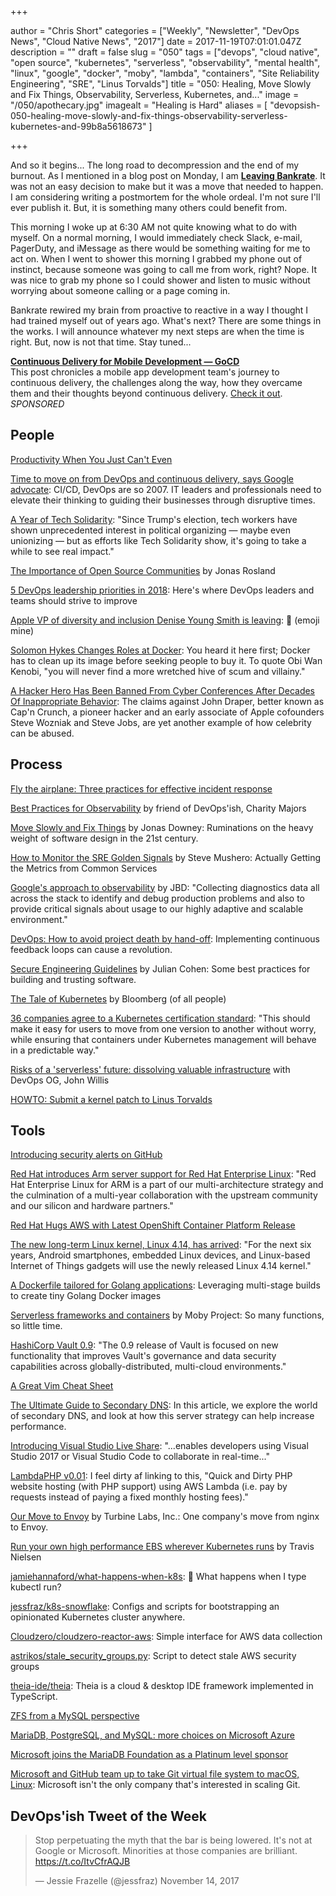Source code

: +++

author = "Chris Short"
categories = ["Weekly", "Newsletter", "DevOps News", "Cloud Native News", "2017"]
date = 2017-11-19T07:01:01.047Z
description = ""
draft = false
slug = "050"
tags = ["devops", "cloud native", "open source", "kubernetes", "serverless", "observability", "mental health", "linux", "google", "docker", "moby", "lambda", "containers", "Site Reliability Engineering", "SRE", "Linus Torvalds"]
title = "050: Healing, Move Slowly and Fix Things, Observability, Serverless, Kubernetes, and..."
image = "/050/apothecary.jpg"
imagealt = "Healing is Hard"
aliases = [
    "devopsish-050-healing-move-slowly-and-fix-things-observability-serverless-kubernetes-and-99b8a5618673"
]

+++

And so it begins... The long road to decompression and the end of my burnout. As I mentioned in a blog post on Monday, I am [**Leaving Bankrate**](https://chrisshort.net/leaving-bankrate/). It was not an easy decision to make but it was a move that needed to happen. I am considering writing a postmortem for the whole ordeal. I'm not sure I'll ever publish it. But, it is something many others could benefit from.

This morning I woke up at 6:30 AM not quite knowing what to do with myself. On a normal morning, I would immediately check Slack, e-mail, PagerDuty, and iMessage as there would be something waiting for me to act on. When I went to shower this morning I grabbed my phone out of instinct, because someone was going to call me from work, right? Nope. It was nice to grab my phone so I could shower and listen to music without worrying about someone calling or a page coming in.

Bankrate rewired my brain from proactive to reactive in a way I thought I had trained myself out of years ago. What's next? There are some things in the works. I will announce whatever my next steps are when the time is right. But, now is not that time. Stay tuned...

[**Continuous Delivery for Mobile Development — GoCD**](https://www.gocd.org/2017/10/31/mobile-app-continuous-delivery-gocd/?utm_campaign=cd_mobile_dev&utm_medium=email&utm_source=devopsish_newsletter&utm_content=cd_mobile_dev&utm_term=)  
This post chronicles a mobile app development team's journey to continuous delivery, the challenges along the way, how they overcame them and their thoughts beyond continuous delivery. [Check it out](https://www.gocd.org/2017/10/31/mobile-app-continuous-delivery-gocd/?utm_campaign=cd_mobile_dev&utm_medium=email&utm_source=devopsish_newsletter&utm_content=cd_mobile_dev&utm_term=). *SPONSORED*


## People

[Productivity When You Just Can't Even](https://superyesmore.com/0c73d6a1f086209af420c2ced442a2e8)

[Time to move on from DevOps and continuous delivery, says Google advocate](http://www.zdnet.com/article/time-to-move-on-from-devops-and-continuous-delivery-says-google-executive/): CI/CD, DevOps are so 2007. IT leaders and professionals need to elevate their thinking to guiding their businesses through disruptive times.

[A Year of Tech Solidarity](https://civichall.org/civicist/a-year-of-tech-solidarity/): "Since Trump's election, tech workers have shown unprecedented interest in political organizing — maybe even unionizing — but as efforts like Tech Solidarity show, it's going to take a while to see real impact."

[The Importance of Open Source Communities](https://blog.thecodeteam.com/2017/11/16/importance-open-source-communities/) by Jonas Rosland

[5 DevOps leadership priorities in 2018](https://enterprisersproject.com/article/2017/11/5-devops-leadership-priorities-2018): Here's where DevOps leaders and teams should strive to improve

[Apple VP of diversity and inclusion Denise Young Smith is leaving](https://techcrunch.com/2017/11/16/apple-vp-of-diversity-and-inclusion-denise-young-smith-is-leaving/): 🤬 (emoji mine)

[Solomon Hykes Changes Roles at Docker](https://thenewstack.io/solomon-hykes-changes-roles-docker/): You heard it here first; Docker has to clean up its image before seeking people to buy it. To quote Obi Wan Kenobi, "you will never find a more wretched hive of scum and villainy."

[A Hacker Hero Has Been Banned From Cyber Conferences After Decades Of Inappropriate Behavior](https://www.buzzfeed.com/kevincollier/hacker-hero-is-said-to-have-used-cyber-conferences-to?utm_term=.fu63dVV97#.rb0OP6691): The claims against John Draper, better known as Cap'n Crunch, a pioneer hacker and an early associate of Apple cofounders Steve Wozniak and Steve Jobs, are yet another example of how celebrity can be abused.

## Process

[Fly the airplane: Three practices for effective incident response](https://www.itproportal.com/features/fly-the-airplane-three-practices-for-effective-incident-response/)

[Best Practices for Observability](https://honeycomb.io/blog/2017/11/best-practices-for-observability/) by friend of DevOps'ish, Charity Majors

[Move Slowly and Fix Things](https://m.signalvnoise.com/move-slowly-and-fix-things-e5a560fd928b) by Jonas Downey: Ruminations on the heavy weight of software design in the 21st century.

[How to Monitor the SRE Golden Signals](https://medium.com/devopslinks/how-to-monitor-the-sre-golden-signals-1391cadc7524) by Steve Mushero: Actually Getting the Metrics from Common Services

[Google's approach to observability](https://medium.com/@rakyll/googles-approach-to-observability-frameworks-c89fc1f0e058) by JBD: "Collecting diagnostics data all across the stack to identify and debug production problems and also to provide critical signals about usage to our highly adaptive and scalable environment."

[DevOps: How to avoid project death by hand-off](https://opensource.com/article/17/11/devops-avoiding-death-hand): Implementing continuous feedback loops can cause a revolution.

[Secure Engineering Guidelines](https://medium.com/@HockeyInJune/secure-engineering-guidelines-3b8845ac3265) by Julian Cohen: Some best practices for building and trusting software.

[The Tale of Kubernetes](https://www.bloomberg.com/features/2017-kubernetes/) by Bloomberg (of all people)

[36 companies agree to a Kubernetes certification standard](https://techcrunch.com/2017/11/13/the-cncf-just-got-36-companies-to-agree-to-a-kubernetes-certification-standard/): "This should make it easy for users to move from one version to another without worry, while ensuring that containers under Kubernetes management will behave in a predictable way."

[Risks of a 'serverless' future: dissolving valuable infrastructure](https://siliconangle.com/blog/2017/11/08/risks-serverless-future-dissolving-valuable-infrastructure-serverlessconf/) with DevOps OG, John Willis

[HOWTO: Submit a kernel patch to Linus Torvalds](https://lkml.org/lkml/2017/11/14/184)

## Tools

[Introducing security alerts on GitHub](https://github.com/blog/2470-introducing-security-alerts-on-github)

[Red Hat introduces Arm server support for Red Hat Enterprise Linux](https://www.redhat.com/en/blog/red-hat-introduces-arm-server-support-red-hat-enterprise-linux): "Red Hat Enterprise Linux for ARM is a part of our multi-architecture strategy and the culmination of a multi-year collaboration with the upstream community and our silicon and hardware partners."

[Red Hat Hugs AWS with Latest OpenShift Container Platform Release](https://www.sdxcentral.com/articles/news/red-hat-hugs-aws-latest-openshift-container-platform-release/2017/11/)

[The new long-term Linux kernel, Linux 4.14, has arrived](http://www.zdnet.com/article/the-new-long-term-linux-kernel-linux-4-14-has-arrived/): "For the next six years, Android smartphones, embedded Linux devices, and Linux-based Internet of Things gadgets will use the newly released Linux 4.14 kernel."

[A Dockerfile tailored for Golang applications](https://ops.tips/blog/dockerfile-golang/): Leveraging multi-stage builds to create tiny Golang Docker images

[Serverless frameworks and containers](https://blog.mobyproject.org/serverless-frameworks-and-containers-df835581893b) by Moby Project: So many functions, so little time.

[HashiCorp Vault 0.9](https://www.hashicorp.com/blog/vault-0-9): "The 0.9 release of Vault is focused on new functionality that improves Vault's governance and data security capabilities across globally-distributed, multi-cloud environments."

[A Great Vim Cheat Sheet](http://vimsheet.com/)

[The Ultimate Guide to Secondary DNS](https://dzone.com/articles/the-ultimate-guide-to-secondary-dns): In this article, we explore the world of secondary DNS, and look at how this server strategy can help increase performance.

[Introducing Visual Studio Live Share](https://code.visualstudio.com/blogs/2017/11/15/live-share): "...enables developers using Visual Studio 2017 or Visual Studio Code to collaborate in real-time..."

[LambdaPHP v0.01](https://www.lambdaphp.host/): I feel dirty af linking to this, "Quick and Dirty PHP website hosting (with PHP support) using AWS Lambda (i.e. pay by requests instead of paying a fixed monthly hosting fees)."

[Our Move to Envoy](https://blog.turbinelabs.io/our-move-to-envoy-bfeb08aa822d) by Turbine Labs, Inc.: One company's move from nginx to Envoy.

[Run your own high performance EBS wherever Kubernetes runs](https://blog.rook.io/run-your-own-high-performance-ebs-wherever-kubernetes-runs-798a136bd808) by Travis Nielsen

[jamiehannaford/what-happens-when-k8s](https://github.com/jamiehannaford/what-happens-when-k8s): 🤔 What happens when I type kubectl run?

[jessfraz/k8s-snowflake](https://github.com/jessfraz/k8s-snowflake): Configs and scripts for bootstrapping an opinionated Kubernetes cluster anywhere.

[Cloudzero/cloudzero-reactor-aws](https://github.com/Cloudzero/cloudzero-reactor-aws): Simple interface for AWS data collection

[astrikos/stale_security_groups.py](https://gist.github.com/astrikos/d782c2108d4bebaabbbd1528d2c3821d): Script to detect stale AWS security groups

[theia-ide/theia](https://github.com/theia-ide/theia): Theia is a cloud & desktop IDE framework implemented in TypeScript.

[ZFS from a MySQL perspective](https://www.percona.com/blog/2017/11/15/zfs-from-a-mysql-perspective/)

[MariaDB, PostgreSQL, and MySQL: more choices on Microsoft Azure](https://azure.microsoft.com/en-us/blog/mariadb-postgresql-and-mysql-more-choices-on-microsoft-azure/)

[Microsoft joins the MariaDB Foundation as a Platinum level sponsor](https://mariadb.org/microsoft-joins-mariadb-foundation/)

[Microsoft and GitHub team up to take Git virtual file system to macOS, Linux](https://arstechnica.com/gadgets/2017/11/microsoft-and-github-team-up-to-take-git-virtual-file-system-to-macos-linux/): Microsoft isn't the only company that's interested in scaling Git.

## DevOps'ish Tweet of the Week

> Stop perpetuating the myth that the bar is being lowered. It's not at Google or Microsoft. Minorities at those companies are brilliant. https://t.co/ItvCfrAQJB
> 
> — Jessie Frazelle (@jessfraz) November 14, 2017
════════
▶ _What to do_: Copy each line of the entries that includes the word "containers".

▶ _Answer to this exercise_:
tags = ["devops", "cloud native", "open source", "kubernetes", "serverless", "observability", "mental health", "linux", "google", "docker", "moby", "lambda", "containers", "Site Reliability Engineering", "SRE", "Linus Torvalds"]
[36 companies agree to a Kubernetes certification standard](https://techcrunch.com/2017/11/13/the-cncf-just-got-36-companies-to-agree-to-a-kubernetes-certification-standard/): "This should make it easy for users to move from one version to another without worry, while ensuring that containers under Kubernetes management will behave in a predictable way."
[Serverless frameworks and containers](https://blog.mobyproject.org/serverless-frameworks-and-containers-df835581893b) by Moby Project: So many functions, so little time.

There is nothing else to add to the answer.